*Problem details*:
Your task is to repeat exactly the lines below between the line holding "### Getting Started" and the line holding "### Contributing", inclusive, and only those.

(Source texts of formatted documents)
★ ★ ★

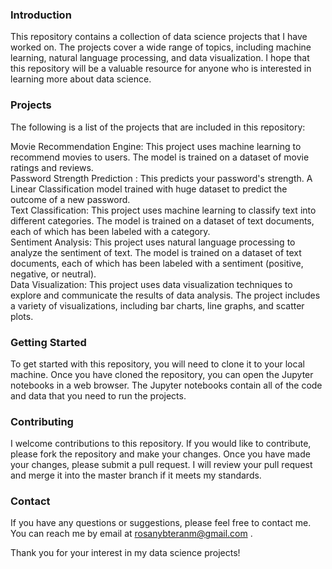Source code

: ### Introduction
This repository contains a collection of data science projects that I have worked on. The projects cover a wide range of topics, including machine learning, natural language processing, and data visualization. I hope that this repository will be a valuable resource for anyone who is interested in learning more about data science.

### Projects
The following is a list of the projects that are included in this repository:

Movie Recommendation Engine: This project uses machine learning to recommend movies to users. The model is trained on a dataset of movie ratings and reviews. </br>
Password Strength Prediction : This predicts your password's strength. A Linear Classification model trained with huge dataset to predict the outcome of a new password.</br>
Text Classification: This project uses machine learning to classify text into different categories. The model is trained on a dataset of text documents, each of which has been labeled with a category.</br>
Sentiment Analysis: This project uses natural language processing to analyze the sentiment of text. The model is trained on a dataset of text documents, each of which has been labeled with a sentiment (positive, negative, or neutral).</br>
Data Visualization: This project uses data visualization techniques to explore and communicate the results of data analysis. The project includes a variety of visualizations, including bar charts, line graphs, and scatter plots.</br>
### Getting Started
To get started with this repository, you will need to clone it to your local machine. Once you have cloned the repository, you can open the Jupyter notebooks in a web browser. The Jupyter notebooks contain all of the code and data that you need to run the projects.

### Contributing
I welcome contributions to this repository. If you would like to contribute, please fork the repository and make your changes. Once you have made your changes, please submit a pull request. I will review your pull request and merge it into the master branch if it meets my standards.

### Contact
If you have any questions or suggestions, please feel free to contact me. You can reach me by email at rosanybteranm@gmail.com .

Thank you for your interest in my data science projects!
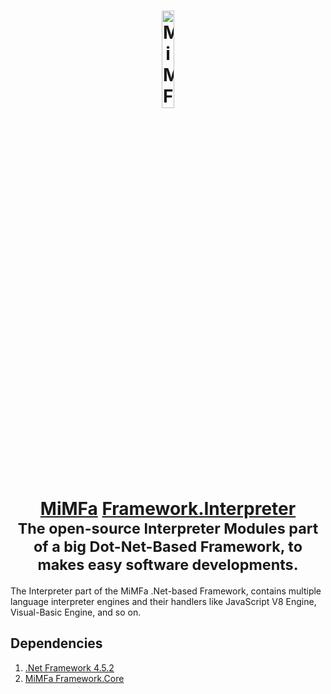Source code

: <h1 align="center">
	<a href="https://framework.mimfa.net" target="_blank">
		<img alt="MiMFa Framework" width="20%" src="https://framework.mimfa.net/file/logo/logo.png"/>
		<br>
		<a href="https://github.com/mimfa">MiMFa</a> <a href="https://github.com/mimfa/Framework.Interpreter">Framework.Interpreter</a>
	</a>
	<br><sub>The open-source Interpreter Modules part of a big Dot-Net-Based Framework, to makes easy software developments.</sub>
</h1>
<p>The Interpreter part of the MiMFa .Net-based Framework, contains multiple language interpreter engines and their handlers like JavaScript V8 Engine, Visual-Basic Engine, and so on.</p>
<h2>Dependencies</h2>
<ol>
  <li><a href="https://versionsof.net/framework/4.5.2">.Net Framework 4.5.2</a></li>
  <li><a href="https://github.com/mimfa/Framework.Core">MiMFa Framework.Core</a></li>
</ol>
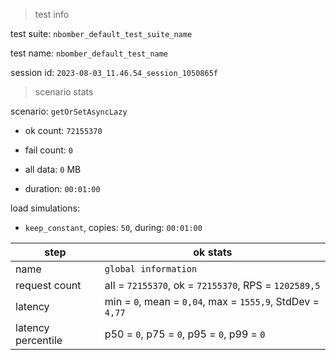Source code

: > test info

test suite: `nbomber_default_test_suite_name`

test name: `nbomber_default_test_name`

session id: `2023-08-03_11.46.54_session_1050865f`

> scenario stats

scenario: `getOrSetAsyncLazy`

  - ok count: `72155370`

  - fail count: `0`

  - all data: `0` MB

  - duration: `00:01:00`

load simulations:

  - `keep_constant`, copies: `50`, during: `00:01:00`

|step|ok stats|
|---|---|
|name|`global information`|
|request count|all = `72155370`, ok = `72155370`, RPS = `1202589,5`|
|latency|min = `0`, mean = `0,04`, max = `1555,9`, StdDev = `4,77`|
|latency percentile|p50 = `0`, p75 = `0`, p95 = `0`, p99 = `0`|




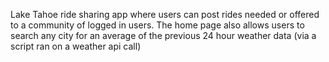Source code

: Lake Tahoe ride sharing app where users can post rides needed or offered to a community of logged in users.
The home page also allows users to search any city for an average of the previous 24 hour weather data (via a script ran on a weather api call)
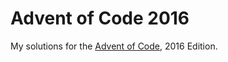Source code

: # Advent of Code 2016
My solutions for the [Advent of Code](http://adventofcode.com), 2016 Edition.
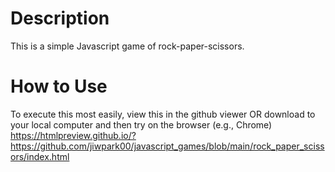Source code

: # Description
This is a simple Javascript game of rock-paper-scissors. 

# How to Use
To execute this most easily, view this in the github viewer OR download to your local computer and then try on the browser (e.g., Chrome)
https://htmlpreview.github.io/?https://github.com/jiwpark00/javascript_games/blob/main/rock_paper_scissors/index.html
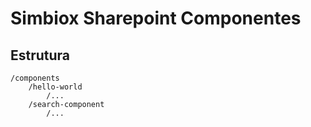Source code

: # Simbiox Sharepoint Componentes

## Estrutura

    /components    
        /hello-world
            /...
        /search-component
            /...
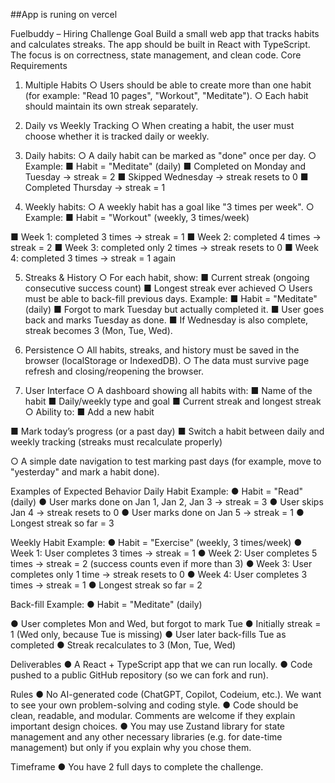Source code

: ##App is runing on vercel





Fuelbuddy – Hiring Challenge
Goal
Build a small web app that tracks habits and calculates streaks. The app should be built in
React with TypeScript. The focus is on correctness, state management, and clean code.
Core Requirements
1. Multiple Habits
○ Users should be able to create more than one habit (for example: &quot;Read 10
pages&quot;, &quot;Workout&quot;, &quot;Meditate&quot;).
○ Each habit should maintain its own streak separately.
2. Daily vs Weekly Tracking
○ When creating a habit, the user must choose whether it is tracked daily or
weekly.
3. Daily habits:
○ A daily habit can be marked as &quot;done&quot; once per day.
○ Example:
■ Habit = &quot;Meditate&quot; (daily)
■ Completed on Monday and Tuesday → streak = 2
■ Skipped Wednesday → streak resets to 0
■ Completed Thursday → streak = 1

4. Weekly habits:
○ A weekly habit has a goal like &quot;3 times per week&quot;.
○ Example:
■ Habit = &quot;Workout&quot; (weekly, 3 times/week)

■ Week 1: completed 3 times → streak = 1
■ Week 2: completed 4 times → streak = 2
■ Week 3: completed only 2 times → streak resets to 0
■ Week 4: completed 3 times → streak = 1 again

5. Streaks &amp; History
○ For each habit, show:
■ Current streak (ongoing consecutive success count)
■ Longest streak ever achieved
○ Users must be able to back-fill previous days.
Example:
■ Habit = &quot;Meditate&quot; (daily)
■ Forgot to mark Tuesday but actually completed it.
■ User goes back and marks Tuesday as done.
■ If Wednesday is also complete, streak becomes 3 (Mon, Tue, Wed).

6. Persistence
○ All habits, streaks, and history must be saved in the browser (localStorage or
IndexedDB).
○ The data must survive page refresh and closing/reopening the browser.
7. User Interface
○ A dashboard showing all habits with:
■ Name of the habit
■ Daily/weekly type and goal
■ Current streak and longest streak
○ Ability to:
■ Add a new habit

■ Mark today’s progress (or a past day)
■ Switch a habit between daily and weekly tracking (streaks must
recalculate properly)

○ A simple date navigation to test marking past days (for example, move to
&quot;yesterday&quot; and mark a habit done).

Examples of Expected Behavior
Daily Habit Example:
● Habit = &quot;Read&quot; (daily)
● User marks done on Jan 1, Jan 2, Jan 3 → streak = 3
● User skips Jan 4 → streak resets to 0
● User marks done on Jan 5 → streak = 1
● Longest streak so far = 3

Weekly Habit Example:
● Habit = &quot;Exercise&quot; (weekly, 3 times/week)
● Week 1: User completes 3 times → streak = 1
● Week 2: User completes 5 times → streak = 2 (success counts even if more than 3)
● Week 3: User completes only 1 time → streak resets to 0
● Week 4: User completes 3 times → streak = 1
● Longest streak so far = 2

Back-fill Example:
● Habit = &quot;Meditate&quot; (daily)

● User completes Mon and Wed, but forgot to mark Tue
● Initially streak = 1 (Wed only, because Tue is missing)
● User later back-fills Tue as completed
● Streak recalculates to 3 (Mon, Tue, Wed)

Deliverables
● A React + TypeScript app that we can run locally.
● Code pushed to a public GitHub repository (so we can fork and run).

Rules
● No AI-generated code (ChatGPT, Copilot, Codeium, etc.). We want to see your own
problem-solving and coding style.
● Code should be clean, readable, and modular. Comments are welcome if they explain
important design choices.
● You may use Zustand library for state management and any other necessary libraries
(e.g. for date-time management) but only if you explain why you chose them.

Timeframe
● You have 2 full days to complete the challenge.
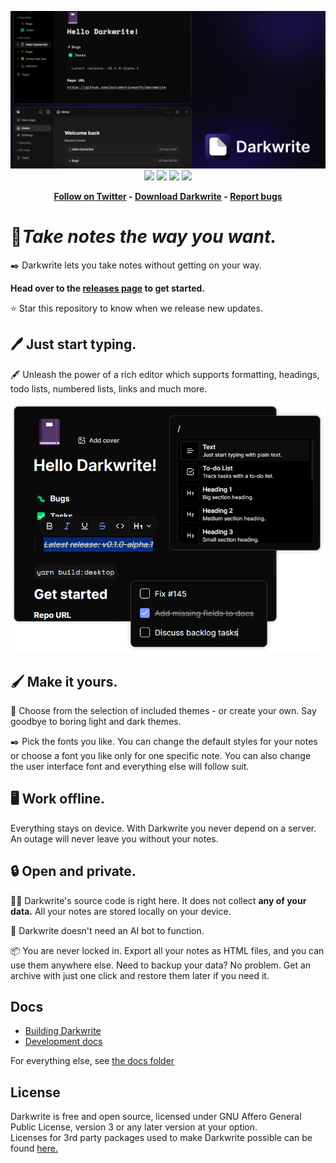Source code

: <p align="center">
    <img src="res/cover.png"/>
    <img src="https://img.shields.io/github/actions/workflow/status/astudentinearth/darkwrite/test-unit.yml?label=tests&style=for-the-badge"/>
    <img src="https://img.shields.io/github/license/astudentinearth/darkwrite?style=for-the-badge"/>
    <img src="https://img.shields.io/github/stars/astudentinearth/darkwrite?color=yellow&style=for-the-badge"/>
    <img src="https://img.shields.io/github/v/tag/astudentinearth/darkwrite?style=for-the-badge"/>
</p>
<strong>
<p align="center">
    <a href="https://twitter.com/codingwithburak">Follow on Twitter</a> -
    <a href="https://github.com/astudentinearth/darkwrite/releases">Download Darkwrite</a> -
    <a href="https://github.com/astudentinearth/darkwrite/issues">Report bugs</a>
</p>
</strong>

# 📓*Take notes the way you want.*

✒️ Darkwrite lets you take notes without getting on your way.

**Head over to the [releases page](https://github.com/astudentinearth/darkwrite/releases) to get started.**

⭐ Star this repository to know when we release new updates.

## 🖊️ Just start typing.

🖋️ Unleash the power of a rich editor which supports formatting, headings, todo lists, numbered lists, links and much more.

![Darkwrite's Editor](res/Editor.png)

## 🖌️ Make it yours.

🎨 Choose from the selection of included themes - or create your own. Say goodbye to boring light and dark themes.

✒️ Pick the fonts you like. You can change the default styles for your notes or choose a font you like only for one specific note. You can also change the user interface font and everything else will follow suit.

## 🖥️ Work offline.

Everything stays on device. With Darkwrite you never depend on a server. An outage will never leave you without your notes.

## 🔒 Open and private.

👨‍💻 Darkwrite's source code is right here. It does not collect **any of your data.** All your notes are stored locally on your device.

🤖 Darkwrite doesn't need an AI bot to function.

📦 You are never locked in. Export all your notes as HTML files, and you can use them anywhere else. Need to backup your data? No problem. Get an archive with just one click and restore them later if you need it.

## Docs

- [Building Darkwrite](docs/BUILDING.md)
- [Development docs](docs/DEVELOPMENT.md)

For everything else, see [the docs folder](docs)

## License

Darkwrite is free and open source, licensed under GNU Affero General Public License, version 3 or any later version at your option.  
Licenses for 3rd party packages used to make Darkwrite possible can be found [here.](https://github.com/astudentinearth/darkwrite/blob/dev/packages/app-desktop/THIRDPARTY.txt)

★ ★ ★

*Exercise result*:
### Getting Started
To get started with this repository, you will need to clone it to your local machine. Once you have cloned the repository, you can open the Jupyter notebooks in a web browser. The Jupyter notebooks contain all of the code and data that you need to run the projects.

### Contributing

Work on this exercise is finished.